**EXERCISE DIRECTIONS:**
Below are records to be repeated exactly. Leave their pictures behind.

**RECORDS FOR PROCESSING:**
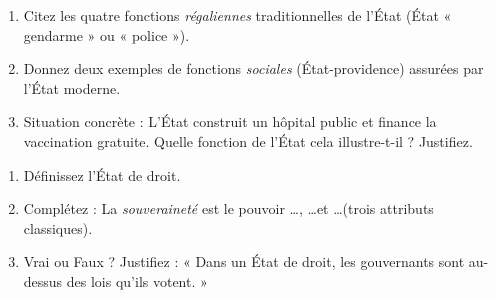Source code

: \documentclass[11pt]{article}
\begin{document}
\begin{exercice}
\begin{enumerate}
    \item Citez les quatre fonctions \textit{régaliennes} traditionnelles de l'État (État « gendarme » ou « police »).
    \item Donnez deux exemples de fonctions \textit{sociales} (État-providence) assurées par l'État moderne.
    \item Situation concrète : L'État construit un hôpital public et finance la vaccination gratuite. Quelle fonction de l'État cela illustre-t-il ? Justifiez.
\end{enumerate}
\end{exercice}

\begin{exercice}
\begin{enumerate}
    \item Définissez l'État de droit.
    \item Complétez : La \textit{souveraineté} est le pouvoir \ldots , \ldots et \ldots (trois attributs classiques).
    \item Vrai ou Faux ? Justifiez : « Dans un État de droit, les gouvernants sont au-dessus des lois qu'ils votent. »
\end{enumerate}
\end{exercice}
\end{document}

**ANSWER TO THE PROBLEM:**
Source code

: \documentclass[11pt]{article}
\begin{document}
\begin{exercice}
\begin{enumerate}
    \item Citez les quatre fonctions \textit{régaliennes} traditionnelles de l'État (État « gendarme » ou « police »).
    \item Donnez deux exemples de fonctions \textit{sociales} (État-providence) assurées par l'État moderne.
    \item Situation concrète : L'État construit un hôpital public et finance la vaccination gratuite. Quelle fonction de l'État cela illustre-t-il ? Justifiez.
\end{enumerate}
\end{exercice}

\begin{exercice}
\begin{enumerate}
    \item Définissez l'État de droit.
    \item Complétez : La \textit{souveraineté} est le pouvoir \ldots , \ldots et \ldots (trois attributs classiques).
    \item Vrai ou Faux ? Justifiez : « Dans un État de droit, les gouvernants sont au-dessus des lois qu'ils votent. »
\end{enumerate}
\end{exercice}
\end{document}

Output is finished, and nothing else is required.